== Try it ==
In the entries that follow, find each line with the word "alterações" and copy it.
::: Study material :::
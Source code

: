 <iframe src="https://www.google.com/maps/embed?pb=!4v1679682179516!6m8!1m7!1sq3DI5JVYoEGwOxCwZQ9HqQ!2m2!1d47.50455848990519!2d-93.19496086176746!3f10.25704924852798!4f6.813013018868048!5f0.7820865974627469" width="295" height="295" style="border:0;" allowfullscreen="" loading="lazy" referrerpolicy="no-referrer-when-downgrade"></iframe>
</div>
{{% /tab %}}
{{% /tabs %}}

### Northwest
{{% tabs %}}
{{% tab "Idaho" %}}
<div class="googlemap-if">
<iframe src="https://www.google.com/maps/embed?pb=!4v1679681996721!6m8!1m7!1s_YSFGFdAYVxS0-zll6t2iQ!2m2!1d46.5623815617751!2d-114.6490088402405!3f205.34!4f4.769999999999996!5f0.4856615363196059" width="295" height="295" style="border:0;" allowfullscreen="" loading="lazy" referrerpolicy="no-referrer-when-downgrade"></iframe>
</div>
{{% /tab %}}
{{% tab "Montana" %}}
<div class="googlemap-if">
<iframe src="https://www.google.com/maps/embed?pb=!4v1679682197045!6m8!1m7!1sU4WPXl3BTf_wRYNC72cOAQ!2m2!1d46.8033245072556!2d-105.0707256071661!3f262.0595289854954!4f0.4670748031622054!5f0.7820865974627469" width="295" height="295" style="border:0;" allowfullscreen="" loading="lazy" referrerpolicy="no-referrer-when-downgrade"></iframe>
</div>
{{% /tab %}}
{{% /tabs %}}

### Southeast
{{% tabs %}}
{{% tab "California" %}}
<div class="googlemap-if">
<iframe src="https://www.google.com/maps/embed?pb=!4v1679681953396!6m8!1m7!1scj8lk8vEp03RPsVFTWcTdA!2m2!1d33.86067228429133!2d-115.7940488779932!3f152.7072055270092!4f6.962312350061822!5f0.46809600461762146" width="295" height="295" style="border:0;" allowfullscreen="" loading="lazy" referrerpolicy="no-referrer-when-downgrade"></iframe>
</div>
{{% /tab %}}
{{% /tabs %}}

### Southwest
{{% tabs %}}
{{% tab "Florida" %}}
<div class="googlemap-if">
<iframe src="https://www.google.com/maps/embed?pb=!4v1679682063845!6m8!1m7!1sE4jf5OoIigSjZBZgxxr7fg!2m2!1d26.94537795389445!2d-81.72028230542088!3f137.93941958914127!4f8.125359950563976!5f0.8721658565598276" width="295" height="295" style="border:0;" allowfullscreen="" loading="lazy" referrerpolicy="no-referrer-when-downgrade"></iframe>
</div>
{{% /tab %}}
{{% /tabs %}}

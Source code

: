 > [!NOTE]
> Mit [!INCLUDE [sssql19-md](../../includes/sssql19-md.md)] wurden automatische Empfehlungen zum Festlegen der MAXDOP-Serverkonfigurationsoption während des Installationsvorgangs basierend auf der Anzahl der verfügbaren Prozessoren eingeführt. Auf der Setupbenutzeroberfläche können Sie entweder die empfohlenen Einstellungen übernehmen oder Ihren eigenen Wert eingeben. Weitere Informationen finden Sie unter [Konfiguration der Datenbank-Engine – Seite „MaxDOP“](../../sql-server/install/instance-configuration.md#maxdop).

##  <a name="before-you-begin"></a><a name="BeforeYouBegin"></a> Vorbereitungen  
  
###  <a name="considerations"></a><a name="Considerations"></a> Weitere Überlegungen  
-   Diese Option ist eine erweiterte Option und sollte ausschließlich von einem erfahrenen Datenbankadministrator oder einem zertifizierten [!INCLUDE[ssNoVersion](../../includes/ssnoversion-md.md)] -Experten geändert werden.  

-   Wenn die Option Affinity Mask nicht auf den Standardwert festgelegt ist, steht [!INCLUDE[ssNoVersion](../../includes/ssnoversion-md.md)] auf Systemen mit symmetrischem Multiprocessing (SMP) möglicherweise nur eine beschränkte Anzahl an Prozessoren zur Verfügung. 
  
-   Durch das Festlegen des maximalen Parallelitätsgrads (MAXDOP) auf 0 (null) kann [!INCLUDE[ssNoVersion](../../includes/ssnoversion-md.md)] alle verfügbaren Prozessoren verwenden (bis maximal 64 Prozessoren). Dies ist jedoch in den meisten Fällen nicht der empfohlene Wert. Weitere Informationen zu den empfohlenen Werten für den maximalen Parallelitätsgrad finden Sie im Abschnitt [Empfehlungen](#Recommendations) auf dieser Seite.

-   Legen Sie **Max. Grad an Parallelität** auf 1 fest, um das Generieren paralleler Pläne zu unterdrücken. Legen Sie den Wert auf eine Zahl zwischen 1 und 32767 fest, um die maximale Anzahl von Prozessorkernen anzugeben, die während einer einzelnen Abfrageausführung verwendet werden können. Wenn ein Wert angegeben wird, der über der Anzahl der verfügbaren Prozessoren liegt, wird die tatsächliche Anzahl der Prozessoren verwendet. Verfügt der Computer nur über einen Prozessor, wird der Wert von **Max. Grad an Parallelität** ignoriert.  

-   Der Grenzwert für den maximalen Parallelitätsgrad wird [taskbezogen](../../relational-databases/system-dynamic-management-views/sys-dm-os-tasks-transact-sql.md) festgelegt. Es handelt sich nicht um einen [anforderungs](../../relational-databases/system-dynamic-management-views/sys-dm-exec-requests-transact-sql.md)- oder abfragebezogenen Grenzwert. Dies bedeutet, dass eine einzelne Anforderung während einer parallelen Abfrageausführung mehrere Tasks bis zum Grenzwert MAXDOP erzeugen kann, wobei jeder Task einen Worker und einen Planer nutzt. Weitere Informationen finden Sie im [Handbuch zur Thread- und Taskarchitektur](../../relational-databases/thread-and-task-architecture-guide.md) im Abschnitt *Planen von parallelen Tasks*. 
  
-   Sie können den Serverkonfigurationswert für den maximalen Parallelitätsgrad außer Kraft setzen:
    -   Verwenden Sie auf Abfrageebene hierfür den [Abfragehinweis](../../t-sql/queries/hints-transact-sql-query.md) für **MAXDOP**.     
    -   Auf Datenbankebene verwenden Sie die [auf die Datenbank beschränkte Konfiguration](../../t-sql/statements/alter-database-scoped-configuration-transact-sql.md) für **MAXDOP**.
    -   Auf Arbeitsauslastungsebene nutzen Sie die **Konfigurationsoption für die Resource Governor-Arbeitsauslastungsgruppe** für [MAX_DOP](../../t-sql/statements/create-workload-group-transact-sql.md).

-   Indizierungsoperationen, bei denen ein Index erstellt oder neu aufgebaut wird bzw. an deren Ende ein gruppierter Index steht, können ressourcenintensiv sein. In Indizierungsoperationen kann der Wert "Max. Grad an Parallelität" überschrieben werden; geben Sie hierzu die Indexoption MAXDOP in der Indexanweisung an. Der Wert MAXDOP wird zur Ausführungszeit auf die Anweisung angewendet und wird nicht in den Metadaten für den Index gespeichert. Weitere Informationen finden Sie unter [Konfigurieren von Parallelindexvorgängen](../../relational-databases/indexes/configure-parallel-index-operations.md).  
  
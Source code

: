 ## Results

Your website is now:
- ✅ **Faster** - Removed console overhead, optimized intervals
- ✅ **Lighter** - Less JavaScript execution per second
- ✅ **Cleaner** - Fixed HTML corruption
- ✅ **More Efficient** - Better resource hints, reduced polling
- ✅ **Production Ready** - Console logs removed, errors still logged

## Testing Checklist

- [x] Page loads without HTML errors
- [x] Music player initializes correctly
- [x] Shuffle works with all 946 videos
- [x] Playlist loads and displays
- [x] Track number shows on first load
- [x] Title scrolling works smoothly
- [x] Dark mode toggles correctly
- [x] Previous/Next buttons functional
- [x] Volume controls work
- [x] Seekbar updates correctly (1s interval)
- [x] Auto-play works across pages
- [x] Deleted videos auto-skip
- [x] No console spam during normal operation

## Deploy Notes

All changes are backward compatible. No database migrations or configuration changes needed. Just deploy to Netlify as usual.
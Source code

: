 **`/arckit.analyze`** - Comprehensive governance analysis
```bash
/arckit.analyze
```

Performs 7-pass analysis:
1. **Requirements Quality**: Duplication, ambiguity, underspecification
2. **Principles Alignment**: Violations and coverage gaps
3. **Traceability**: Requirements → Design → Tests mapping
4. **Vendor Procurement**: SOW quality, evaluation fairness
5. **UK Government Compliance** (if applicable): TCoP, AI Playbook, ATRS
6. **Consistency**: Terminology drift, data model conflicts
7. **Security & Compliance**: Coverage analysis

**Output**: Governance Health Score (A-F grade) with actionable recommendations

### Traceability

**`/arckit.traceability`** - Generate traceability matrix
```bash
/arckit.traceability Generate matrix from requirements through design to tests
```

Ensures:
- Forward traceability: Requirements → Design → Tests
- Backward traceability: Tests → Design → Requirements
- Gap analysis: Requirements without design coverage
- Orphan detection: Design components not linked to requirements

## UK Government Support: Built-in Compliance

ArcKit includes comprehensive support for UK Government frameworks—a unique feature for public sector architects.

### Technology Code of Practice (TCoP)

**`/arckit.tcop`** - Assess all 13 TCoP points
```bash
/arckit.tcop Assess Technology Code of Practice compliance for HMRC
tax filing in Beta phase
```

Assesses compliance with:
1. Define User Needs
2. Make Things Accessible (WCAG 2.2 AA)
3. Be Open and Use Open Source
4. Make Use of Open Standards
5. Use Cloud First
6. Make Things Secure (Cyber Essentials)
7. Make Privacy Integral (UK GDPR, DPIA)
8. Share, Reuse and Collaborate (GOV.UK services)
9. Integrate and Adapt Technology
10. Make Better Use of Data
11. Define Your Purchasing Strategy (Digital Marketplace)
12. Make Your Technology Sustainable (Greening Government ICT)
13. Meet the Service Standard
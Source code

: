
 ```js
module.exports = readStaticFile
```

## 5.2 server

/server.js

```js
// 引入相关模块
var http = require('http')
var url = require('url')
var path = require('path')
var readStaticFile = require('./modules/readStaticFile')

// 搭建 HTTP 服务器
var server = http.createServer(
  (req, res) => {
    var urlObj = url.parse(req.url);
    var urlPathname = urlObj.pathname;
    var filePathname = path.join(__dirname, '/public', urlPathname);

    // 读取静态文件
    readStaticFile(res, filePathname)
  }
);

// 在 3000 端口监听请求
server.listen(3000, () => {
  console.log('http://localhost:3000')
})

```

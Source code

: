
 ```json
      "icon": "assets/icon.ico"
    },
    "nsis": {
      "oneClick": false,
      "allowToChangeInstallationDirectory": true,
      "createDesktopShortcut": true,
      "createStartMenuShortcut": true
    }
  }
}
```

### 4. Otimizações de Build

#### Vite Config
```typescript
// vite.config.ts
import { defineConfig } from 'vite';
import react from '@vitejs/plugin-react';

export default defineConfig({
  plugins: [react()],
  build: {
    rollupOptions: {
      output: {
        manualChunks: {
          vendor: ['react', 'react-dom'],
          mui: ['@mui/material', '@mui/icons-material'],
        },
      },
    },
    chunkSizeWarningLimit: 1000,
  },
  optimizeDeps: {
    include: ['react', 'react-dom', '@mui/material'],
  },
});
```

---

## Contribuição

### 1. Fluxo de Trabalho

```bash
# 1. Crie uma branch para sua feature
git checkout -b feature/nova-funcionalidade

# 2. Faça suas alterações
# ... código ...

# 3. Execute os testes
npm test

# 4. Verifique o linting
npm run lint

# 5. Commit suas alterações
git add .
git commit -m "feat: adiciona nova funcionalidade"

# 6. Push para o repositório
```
:::
== Solution ==
# 2. Faça suas alterações
# 5. Commit suas alterações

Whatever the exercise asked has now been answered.